WebRTC is a plugin made for browsers like Internet Explorer, Firefox and Chrome that enables browser-to-browser applications to engage in real time via voice, P2P file sharing and video. Imagine pinning a recipe on Pinterest and being able to connect straight out of your browser with the five other people who have tagged that recipe, whether by voice, chat or video, you choose. That’s the sort of game-changing real-time communication that WebRTC makes possible, and it promises to usher in a whole new era of Internet voice solutions, as the blogosphere has already started to note (See: Why voice is the next big internet wave).
Simply put, WebRTC is the emerging standard. It is where the entire market is headed and all apps will need to have this at their core moving forward. From a developer standpoint, we were especially interested in implementing WebRTC because it pulls together some of the best open-source components available for improved audio capture and playback, network transport, jitter control and adaptive quality management — all important features if you want to reinvent the conference call for the mobile era.
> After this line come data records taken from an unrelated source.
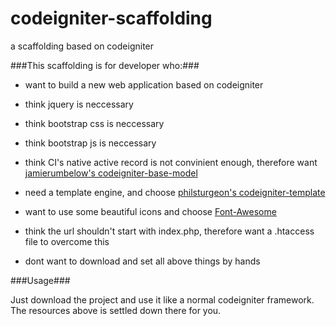 codeigniter-scaffolding
=======================

a scaffolding based on codeigniter

###This scaffolding is for developer who:###

* want to build a new web application based on codeigniter

* think jquery is neccessary

* think bootstrap css is neccessary

* think bootstrap js is neccessary

* think CI's native active record is not convinient enough, therefore want [jamierumbelow's codeigniter-base-model](https://github.com/jamierumbelow/codeigniter-base-model "CodeIgniter base CRUD model to remove repetition and increase productivity")

* need a template engine, and choose [philsturgeon's codeigniter-template](https://github.com/philsturgeon/codeigniter-template "Template library for CodeIgniter which supports modules, themes, partial views, etc.")

* want to use some beautiful icons and choose [Font-Awesome](https://github.com/FortAwesome/Font-Awesome "The iconic font designed for Bootstrap http://fontawesome.io")

* think the url shouldn't start with index.php, therefore want a .htaccess file to overcome this

* dont want to download and set all above things by hands

###Usage###

Just download the project and use it like a normal codeigniter framework. 
The resources above is settled down there for you.
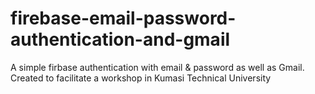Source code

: # firebase-email-password-authentication-and-gmail
A simple firbase authentication with email & password as well as Gmail.
Created to facilitate a workshop in Kumasi Technical University
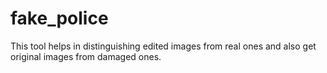 # fake_police
This tool helps in distinguishing edited images from real ones and also get original images from damaged ones.
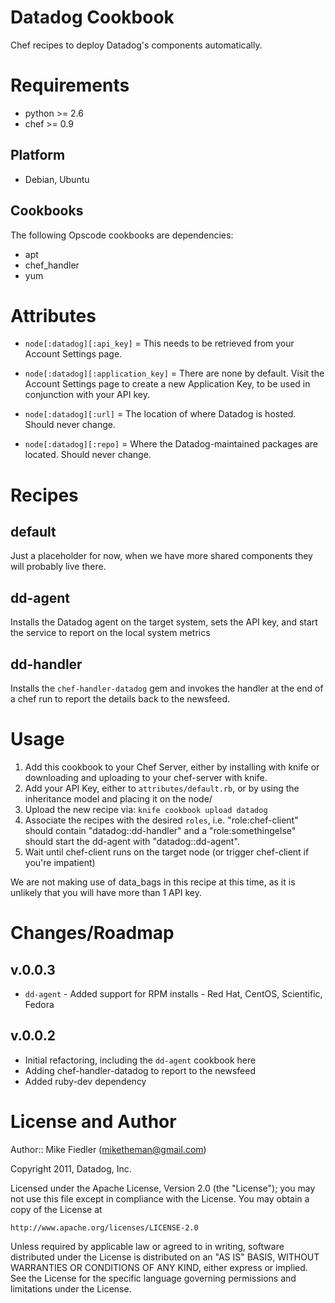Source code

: Datadog Cookbook
================

Chef recipes to deploy Datadog's components automatically.

Requirements
============
- python >= 2.6
- chef >= 0.9

Platform
--------

* Debian, Ubuntu

Cookbooks
---------

The following Opscode cookbooks are dependencies:

* apt
* chef_handler
* yum


Attributes
==========

* `node[:datadog][:api_key]` = This needs to be retrieved from your Account Settings page.
* `node[:datadog][:application_key]` = There are none by default. Visit the Account Settings page to create a new Application Key, to be used in conjunction with your API key.

* `node[:datadog][:url]` = The location of where Datadog is hosted. Should never change.
* `node[:datadog][:repo]` = Where the Datadog-maintained packages are located. Should never change.


Recipes
=======

default
-------
Just a placeholder for now, when we have more shared components they will probably live there.

dd-agent
--------
Installs the Datadog agent on the target system, sets the API key, and start the service to report on the local system metrics

dd-handler
----------
Installs the `chef-handler-datadog` gem and invokes the handler at the end of a chef run to report the details back to the newsfeed.


Usage
=====

1. Add this cookbook to your Chef Server, either by installing with knife or downloading and uploading to your chef-server with knife.
2. Add your API Key, either to `attributes/default.rb`, or by using the inheritance model and placing it on the node/
3. Upload the new recipe via: `knife cookbook upload datadog`
4. Associate the recipes with the desired `roles`, i.e. "role:chef-client" should contain "datadog::dd-handler" and a "role:somethingelse" should start the dd-agent with "datadog::dd-agent".
4. Wait until chef-client runs on the target node (or trigger chef-client if you're impatient)

We are not making use of data_bags in this recipe at this time, as it is unlikely that you will have more than 1 API key.


Changes/Roadmap
===============

## v.0.0.3
* `dd-agent` - Added support for RPM installs - Red Hat, CentOS, Scientific, Fedora

## v.0.0.2
* Initial refactoring, including the `dd-agent` cookbook here
* Adding chef-handler-datadog to report to the newsfeed
* Added ruby-dev dependency

License and Author
==================

Author:: Mike Fiedler (<miketheman@gmail.com>)

Copyright 2011, Datadog, Inc.

Licensed under the Apache License, Version 2.0 (the "License");
you may not use this file except in compliance with the License.
You may obtain a copy of the License at

    http://www.apache.org/licenses/LICENSE-2.0

Unless required by applicable law or agreed to in writing, software
distributed under the License is distributed on an "AS IS" BASIS,
WITHOUT WARRANTIES OR CONDITIONS OF ANY KIND, either express or implied.
See the License for the specific language governing permissions and
limitations under the License.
There was just one problem: WebRTC is made for browsers working in peering mode, whereas we have native apps working in client-to-server mode. We thus had a major challenge on our hands if we wanted to integrate WebRTC into our app. It turned out to be even tougher than we expected, but many months later we’ve survived to tell the tale, and we’ve got one of the first WebRTC for mobile apps to show for it.
One of the biggest hurdles for us to overcome was making WebRTC symbiotic with the Voxeet architecture. Imagine you want to record an orchestra with dozens of musicians, each of whom has his or her own microphone, and play it on your stereo sound system. You have to mix all those channels to produce a two-channel output containing all the sounds coming from all the sources. The only mixing mode used by conferencing systems today is monophonic mixing: All channels are mixed into a one-channel output, which results in crummy quality.
Voxeet’s innovation is to give all speakers on one of our conference calls their own audio streams, which results in the kind of natural, immersive sound you hear when you fire up a recording of a Beethoven Sonata on your home stereo system. Pretty cool stuff, but it was a pain to code WebRTC into this, and it took a number of nifty work-arounds on the developing front.
Another challenge was that most existing conferencing systems today use one of two modes. The first is peer-to-peer, in which each participant establishes a direct connection to all other participants in the call (think Skype). On the plus side, this is easy to build and has low operating costs, but direct connections between clients are hard to establish due to firewall limitations, security is tough to ensure due to all the data streams and the operator has absolutely no control on the quality of the streams. Big companies therefore avoid solutions like this.
The second mode is client-to-server mode, in which all participants are connected to a common server that mixes all the audio streams into a single monophonic stream (think VoIP conferencing platforms). On the plus side, it’s secure, but it costs a fortune to maintain, the sound is subpar and it’s near impossible to add advanced signal processing to increase quality. Big companies go for this solution, sacrificing quality in the process (see “A Conference Call in Real Life” to see how employees feel about this).
Our solution at Voxeet was to blend the two. Clients are only connected to a server à la client-to-server, but streams coming from each participants are carried without modification to the others à la peer-to-peer. This allows us to get the best of both worlds, with low operating costs and great security and control.
Here, too, WebRTC presented challenges, since the WebRTC core is designed to work in peering mode and thus encodes and sends a single voice for each participant, which is untenable as the number of people on the line increases. Nonetheless, work-arounds are possible, which left us with a robust WebRTC foundation.
Hardly a week goes by without hearing from someone new who wants to understand how we created our own architecture category that fuses WebRTC with mobile and the Cloud. We’re happy to share. The more people who embrace immersive communication the better, as far as we’re concerned. It’s the way of the future and unlocks whole new possibilities for collaboration and innovation. We’d rather see that arrive sooner than later, wouldn’t you?